It always makes more sense to me to provide a starting value - unless you know what you are doing. You can also get the current index into the array (and the whole array itself) if that is useful to you.

var weirdString = data.reduce(function(str, d, i) {
  var ending = (i % 2 === 0) ? " is cool." : " sucks." ;
  return str + " " + d.city + ending;
}, "");
console.log(weirdString);

=> seattle is cool. new york sucks. boston is cool. kansas city sucks.

_And summing over a variable is only used for example.

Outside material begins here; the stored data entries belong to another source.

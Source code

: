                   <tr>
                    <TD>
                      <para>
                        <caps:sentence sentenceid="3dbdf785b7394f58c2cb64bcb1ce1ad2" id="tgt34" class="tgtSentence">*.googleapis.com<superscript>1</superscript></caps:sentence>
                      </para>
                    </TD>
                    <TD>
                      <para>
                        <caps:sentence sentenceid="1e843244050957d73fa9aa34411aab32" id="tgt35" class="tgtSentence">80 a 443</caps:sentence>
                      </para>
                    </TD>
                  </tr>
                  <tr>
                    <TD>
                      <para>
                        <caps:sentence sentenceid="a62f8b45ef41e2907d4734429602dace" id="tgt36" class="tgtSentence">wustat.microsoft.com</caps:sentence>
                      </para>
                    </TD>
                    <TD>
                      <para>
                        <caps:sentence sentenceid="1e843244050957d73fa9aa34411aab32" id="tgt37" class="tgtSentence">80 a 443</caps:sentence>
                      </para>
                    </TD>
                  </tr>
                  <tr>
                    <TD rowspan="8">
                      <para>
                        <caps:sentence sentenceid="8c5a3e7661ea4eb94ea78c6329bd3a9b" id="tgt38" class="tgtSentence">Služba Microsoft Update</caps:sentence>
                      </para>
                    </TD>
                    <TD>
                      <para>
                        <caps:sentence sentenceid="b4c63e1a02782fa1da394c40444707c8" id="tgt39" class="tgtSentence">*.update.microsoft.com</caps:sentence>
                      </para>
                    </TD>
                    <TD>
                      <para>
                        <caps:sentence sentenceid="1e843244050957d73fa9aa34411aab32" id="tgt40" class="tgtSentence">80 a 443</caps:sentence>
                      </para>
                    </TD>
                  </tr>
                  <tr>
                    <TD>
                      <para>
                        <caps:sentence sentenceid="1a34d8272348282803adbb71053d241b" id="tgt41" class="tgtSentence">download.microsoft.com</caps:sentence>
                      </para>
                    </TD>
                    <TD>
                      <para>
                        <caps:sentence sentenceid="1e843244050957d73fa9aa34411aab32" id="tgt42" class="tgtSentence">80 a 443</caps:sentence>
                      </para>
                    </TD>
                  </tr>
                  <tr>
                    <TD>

You can always just use d3.sum for this instead._

Chaining Functions

One of the great things about these more functional functions is that it is possible to chain them together into one big data wrangling pipeline!

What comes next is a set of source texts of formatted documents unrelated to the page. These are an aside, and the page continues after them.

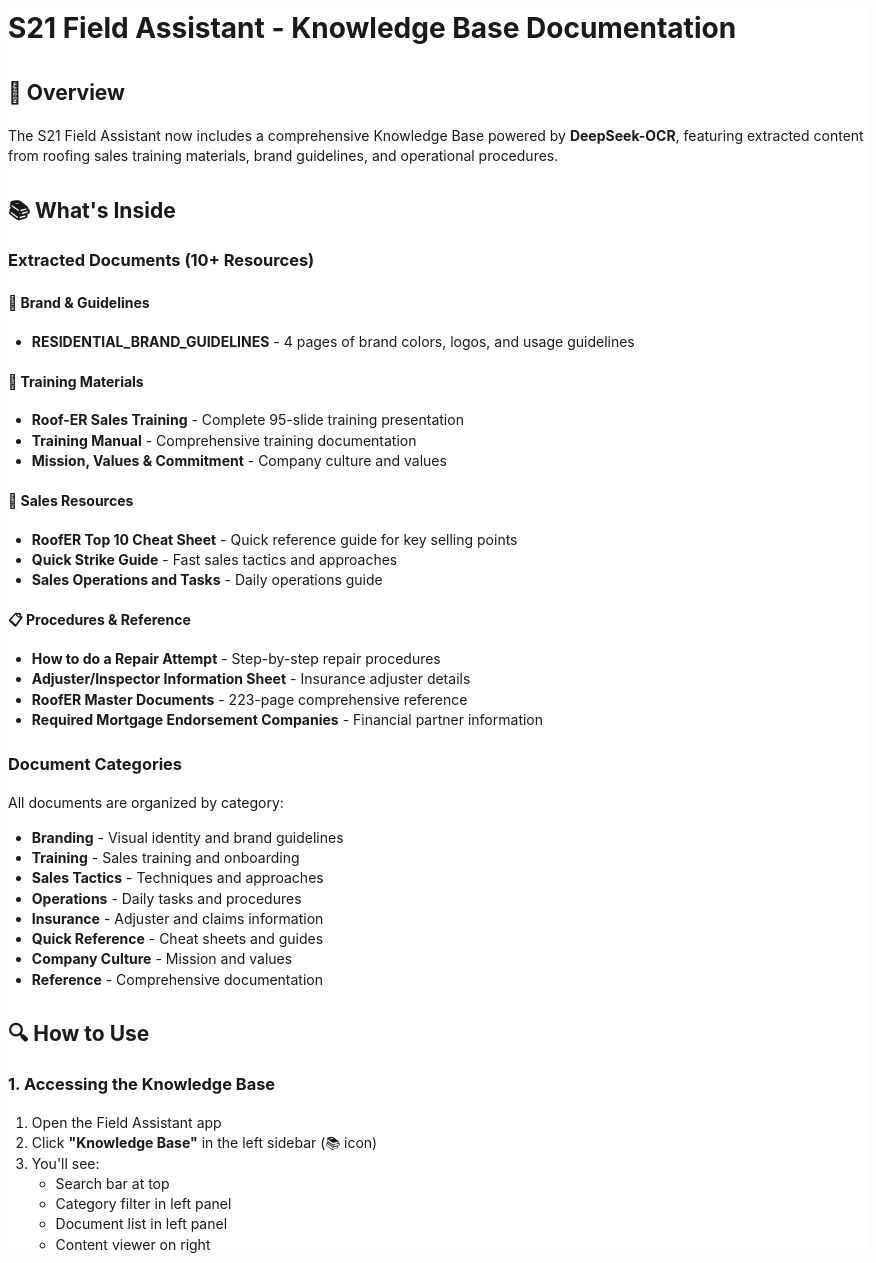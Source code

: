 # S21 Field Assistant - Knowledge Base Documentation

## 🌟 Overview

The S21 Field Assistant now includes a comprehensive Knowledge Base powered by **DeepSeek-OCR**, featuring extracted content from roofing sales training materials, brand guidelines, and operational procedures.

## 📚 What's Inside

### Extracted Documents (10+ Resources)

#### 🎨 Brand & Guidelines
- **RESIDENTIAL_BRAND_GUIDELINES** - 4 pages of brand colors, logos, and usage guidelines

#### 📖 Training Materials
- **Roof-ER Sales Training** - Complete 95-slide training presentation
- **Training Manual** - Comprehensive training documentation
- **Mission, Values & Commitment** - Company culture and values

#### 💼 Sales Resources
- **RoofER Top 10 Cheat Sheet** - Quick reference guide for key selling points
- **Quick Strike Guide** - Fast sales tactics and approaches
- **Sales Operations and Tasks** - Daily operations guide

#### 📋 Procedures & Reference
- **How to do a Repair Attempt** - Step-by-step repair procedures
- **Adjuster/Inspector Information Sheet** - Insurance adjuster details
- **RoofER Master Documents** - 223-page comprehensive reference
- **Required Mortgage Endorsement Companies** - Financial partner information

### Document Categories

All documents are organized by category:
- **Branding** - Visual identity and brand guidelines
- **Training** - Sales training and onboarding
- **Sales Tactics** - Techniques and approaches
- **Operations** - Daily tasks and procedures
- **Insurance** - Adjuster and claims information
- **Quick Reference** - Cheat sheets and guides
- **Company Culture** - Mission and values
- **Reference** - Comprehensive documentation

## 🔍 How to Use

### 1. Accessing the Knowledge Base

1. Open the Field Assistant app
2. Click **"Knowledge Base"** in the left sidebar (📚 icon)
3. You'll see:
   - Search bar at top
   - Category filter in left panel
   - Document list in left panel
   - Content viewer on right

var bigCities = data.filter(function(d) { return d.population > 500000; })
  .sort(function(a,b) { return a.population - b.population; })
  .map(function(d) { return d.city; });
console.log(bigCities);

=> ["boston", "seattle", "new york"]

Since we are using sort after filter, sort is working on the returned array from filter. The sort function at least is nice enough to also return the array, so chaining is still possible.

Next Task

Grouping Data

Grouping data is an important capability to have when doing data analysis. Often times, you will want to break apart the data by a categorical variable and look at statistics or details for each group.

D3 includes the powerful d3.nest functionality to produce these groupings with a minimal amount of code.

Nest Basics

Fundamentally, d3.nest is about taking a flat data structure and turning it into a nested one. The user gets to decide how the nesting should occur, and how deep to nest. This is a bit different then many group_by concepts, where only a single level of nesting is allowed.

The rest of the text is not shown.